Au lendemain de la clôture de la CAN 2025, où des dépenses considérables ont été engagées, le sujet des inégalités et de la précarité au Maroc a refait surface dans les discussions.
Vidéo Virale sur la Pauvreté au Maroc

Une vidéo de 2018, montrant un député marocain discutant des statistiques de pauvreté au Maroc, a récemment été largement partagée. Dans celle-ci, l’ancien député Omar Balafrej compare son pays à l’Algérie et la Tunisie et révèle que la situation reste préoccupante, avec un produit intérieur brut (PIB) par habitant bien derrière ses voisins. Selon lui, le Maroc, cité comme un pays pauvre avec des données du FMI, a un PIB par habitant bien inférieur à celui de la Grèce et autre fois et demie plus bas que celui de la Tunisie ou de l’Algérie.

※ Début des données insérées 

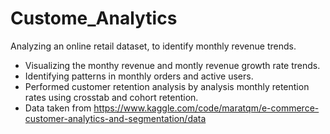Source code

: # Custome_Analytics

Analyzing an online retail dataset, to identify monthly revenue trends.

- Visualizing the monthy revenue and montly revenue growth rate trends.
- Identifying patterns in monthly orders and active users.
- Performed customer retention analysis by analysis monthly retention rates using crosstab and cohort retention.
- Data taken from https://www.kaggle.com/code/maratqm/e-commerce-customer-analytics-and-segmentation/data
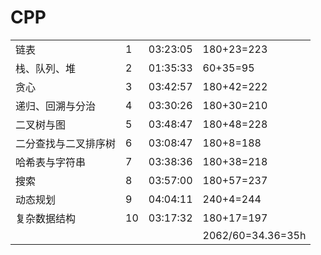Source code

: # CPP

|                      |      |          |                   |
| -------------------- | ---- | -------- | ----------------- |
| 链表                 | 1    | 03:23:05 | 180+23=223        |
| 栈、队列、堆         | 2    | 01:35:33 | 60+35=95          |
| 贪心                 | 3    | 03:42:57 | 180+42=222        |
| 递归、回溯与分治     | 4    | 03:30:26 | 180+30=210        |
| 二叉树与图           | 5    | 03:48:47 | 180+48=228        |
| 二分查找与二叉排序树 | 6    | 03:08:47 | 180+8=188         |
| 哈希表与字符串       | 7    | 03:38:36 | 180+38=218        |
| 搜索                 | 8    | 03:57:00 | 180+57=237        |
| 动态规划             | 9    | 04:04:11 | 240+4=244         |
| 复杂数据结构         | 10   | 03:17:32 | 180+17=197        |
|                      |      |          | 2062/60=34.36=35h |


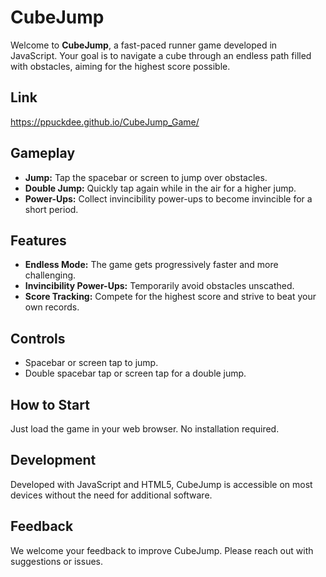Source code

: # CubeJump

Welcome to **CubeJump**, a fast-paced runner game developed in JavaScript. Your goal is to navigate a cube through an endless path filled with obstacles, aiming for the highest score possible.

## Link
https://ppuckdee.github.io/CubeJump_Game/

## Gameplay

- **Jump:** Tap the spacebar or screen to jump over obstacles.
- **Double Jump:** Quickly tap again while in the air for a higher jump.
- **Power-Ups:** Collect invincibility power-ups to become invincible for a short period.

## Features

- **Endless Mode:** The game gets progressively faster and more challenging.
- **Invincibility Power-Ups:** Temporarily avoid obstacles unscathed.
- **Score Tracking:** Compete for the highest score and strive to beat your own records.

## Controls

- Spacebar or screen tap to jump.
- Double spacebar tap or screen tap for a double jump.

## How to Start

Just load the game in your web browser. No installation required.

## Development

Developed with JavaScript and HTML5, CubeJump is accessible on most devices without the need for additional software.

## Feedback

We welcome your feedback to improve CubeJump. Please reach out with suggestions or issues.
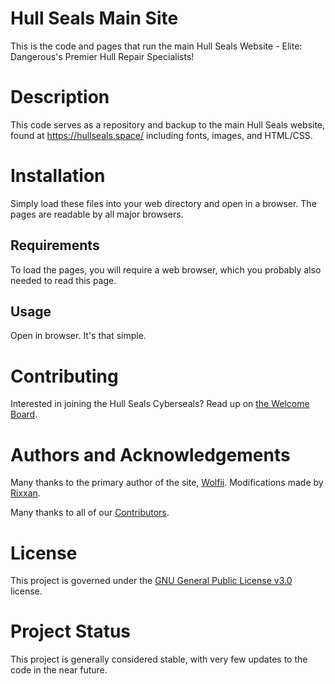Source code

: # Hull Seals Main Site
This is the code and pages that run the main Hull Seals Website - Elite: Dangerous's Premier Hull Repair Specialists!

# Description
This code serves as a repository and backup to the main Hull Seals website, found at https://hullseals.space/ including fonts, images, and HTML/CSS.

# Installation
Simply load these files into your web directory and open in a browser. The pages are readable by all major browsers.

## Requirements
To load the pages, you will require a web browser, which you probably also needed to read this page.

## Usage
Open in browser. It's that simple.

# Contributing
Interested in joining the Hull Seals Cyberseals? Read up on [the Welcome Board](https://gitlab.com/hull-seals-cyberseals/welcome-to-the-hull-seals-devops-board).

# Authors and Acknowledgements
Many thanks to the primary author of the site, [Wolfii](https://gitlab.com/wolfii1). Modifications made by [Rixxan](https://gitlab.com/Rixxan).

Many thanks to all of our [Contributors](https://gitlab.com/hull-seals-cyberseals/welcome-to-the-hull-seals-devops-board/blob/master/CONTRIBUTORS.md).

# License
This project is governed under the [GNU General Public License v3.0](LICENSE) license.

# Project Status
This project is generally considered stable, with very few updates to the code in the near future.
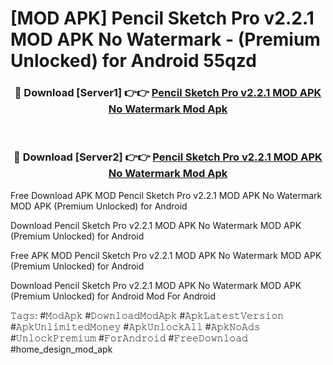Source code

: # [MOD APK] Pencil Sketch Pro v2.2.1 MOD APK No Watermark - (Premium Unlocked) for Android 55qzd



<div align="center">
<h3>🔴 Download [Server1] 👉👉 <a href="https://momento.my/?title=Pencil_Sketch_Pro_v2.2.1_MOD_APK_No_Watermark">Pencil Sketch Pro v2.2.1 MOD APK No Watermark Mod Apk</a></h3><br>

<h3>🔴 Download [Server2] 👉👉 <a href="https://momento.my/?title=Pencil_Sketch_Pro_v2.2.1_MOD_APK_No_Watermark">Pencil Sketch Pro v2.2.1 MOD APK No Watermark Mod Apk</a></h3>
</div>



Free Download APK MOD Pencil Sketch Pro v2.2.1 MOD APK No Watermark MOD APK (Premium Unlocked) for Android

Download Pencil Sketch Pro v2.2.1 MOD APK No Watermark MOD APK (Premium Unlocked) for Android

Free APK MOD Pencil Sketch Pro v2.2.1 MOD APK No Watermark MOD APK (Premium Unlocked) for Android

Download Pencil Sketch Pro v2.2.1 MOD APK No Watermark MOD APK (Premium Unlocked) for Android Mod For Android

𝚃𝚊𝚐𝚜: #𝙼𝚘𝚍𝙰𝚙𝚔 #𝙳𝚘𝚠𝚗𝚕𝚘𝚊𝚍𝙼𝚘𝚍𝙰𝚙𝚔 #𝙰𝚙𝚔𝙻𝚊𝚝𝚎𝚜𝚝𝚅𝚎𝚛𝚜𝚒𝚘𝚗 #𝙰𝚙𝚔𝚄𝚗𝚕𝚒𝚖𝚒𝚝𝚎𝚍𝙼𝚘𝚗𝚎𝚢 #𝙰𝚙𝚔𝚄𝚗𝚕𝚘𝚌𝚔𝙰𝚕𝚕 #𝙰𝚙𝚔𝙽𝚘𝙰𝚍𝚜 #𝚄𝚗𝚕𝚘𝚌𝚔𝙿𝚛𝚎𝚖𝚒𝚞𝚖 #𝙵𝚘𝚛𝙰𝚗𝚍𝚛𝚘𝚒𝚍 #𝙵𝚛𝚎𝚎𝙳𝚘𝚠𝚗𝚕𝚘𝚊𝚍 #home_design_mod_apk
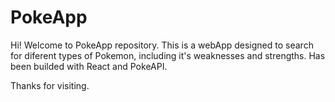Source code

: # PokeApp

Hi! Welcome to PokeApp repository.
This is a webApp designed to search for diferent types of Pokemon, including it's weaknesses and strengths.
Has been builded with React and PokeAPI.

Thanks for visiting.
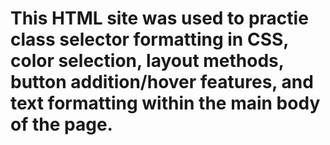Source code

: # This HTML site was used to practie class selector formatting in CSS, color selection, layout methods, button addition/hover features, and text formatting within the main body of the page.
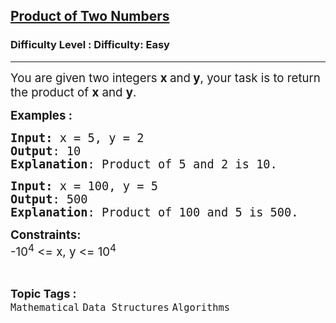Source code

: <h2><a href="https://www.geeksforgeeks.org/problems/product-of-two-numbers/1?page=1&difficulty=Easy,Medium&sortBy=accuracy">Product of Two Numbers</a></h2><h3>Difficulty Level : Difficulty: Easy</h3><hr><div class="problems_problem_content__Xm_eO"><p><span style="font-size: 14pt;">You are given two integers <strong>x </strong>and<strong> y</strong>, your task is to return the product of <strong>x</strong> and <strong>y</strong>.</span></p>
<p><span style="font-size: 14pt;"><strong>Examples :</strong></span></p>
<pre><span style="font-size: 14pt;"><strong>Input:</strong> x = 5, y = 2<br><strong>Output</strong>: 10<br><strong>Explanation</strong>: Product of 5 and 2 is 10.</span></pre>
<pre><span style="font-size: 14pt;"><strong>Input:</strong> x = 100, y = 5<br><strong>Output</strong>: 500<br><strong>Explanation</strong>: Product of 100 and 5 is 500.</span></pre>
<p><span style="font-size: 14pt;"><strong>Constraints:</strong><br>-10<sup>4</sup> &lt;= x, y &lt;= 10<sup>4</sup></span></p></div><br><p><span style=font-size:18px><strong>Topic Tags : </strong><br><code>Mathematical</code>&nbsp;<code>Data Structures</code>&nbsp;<code>Algorithms</code>&nbsp;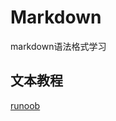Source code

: # Markdown
markdown语法格式学习
## 文本教程
[runoob](https://www.runoob.com/markdown/md-tutorial.html"runoob上的完整教程")
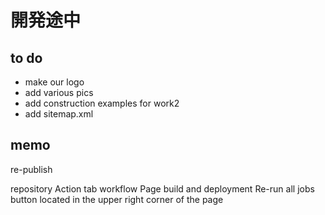 # 開発途中
## to do
* make our logo
* add various pics
* add construction examples for work2
* add sitemap.xml


## memo

re-publish

repository
Action tab
workflow
Page build and deployment
Re-run all jobs button located in the upper right corner of the page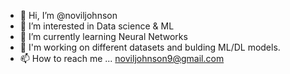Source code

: - 👋 Hi, I’m @noviljohnson
- 👀 I’m interested in Data science & ML
- 🌱 I’m currently learning  Neural Networks
- 💞️ I'm working on different datasets and bulding ML/DL models.
- 📫 How to reach me ... noviljohnson9@gmail.com

<!---
noviljohnson/noviljohnson is a ✨ special ✨ repository because its `README.md` (this file) appears on your GitHub profile.
You can click the Preview link to take a look at your changes.
--->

PIB et Inégalités économiques au Maroc
En 2017, le Maroc affichait un PIB en parité de pouvoir d’achat à 8 372 dollars, comparativement à 13 483 dollars pour l’Algérie et à 11 404 dollars pour la Tunisie. Selon Balafrej, les inégalités sont marquées, avec 1 % de la population se qualifiant de riche et 99 % des Marocains ne se situant pas dans la classe moyenne.
Malgré l’ancienneté de la vidéo, ses observations restent valides, selon une vérification par le média 20 Minutes. Le FMI a estimé qu’en 2025, le Maroc aurait un PIB en parité de pouvoir d’achat de 11 437 dollars, restant derrière l’Algérie et la Tunisie.
Évolution des Inégalités et de la Pauvreté
En septembre 2025, le Haut-Commissariat au Plan (HCP) a publié un rapport soulignant une augmentation de l’indice GINI de 38,5 % en 2019 à 40,5 % en 2022, signalant un retour aux niveaux d’inégalités observés il y a un quart de siècle. Le rapport indique également que la pauvreté absolue a plus que doublé entre 2019 et 2022.
Selon le journal marocain Bladi, un fossé social croissant accompagne une relative augmentation des grandes fortunes. Le cabinet Henley & Partners annonce qu’en 2025, le Maroc comptait 7 500 millionnaires, une hausse de 40 % par rapport à 2015.
Le rapport mondial sur les inégalités de 2022 illustre des disparités de richesse extrêmes au Maroc, où 10 % de la population détiennent plus de 63 % de la richesse totale, alors que les 50 % les plus pauvres possèdent moins de 5 %.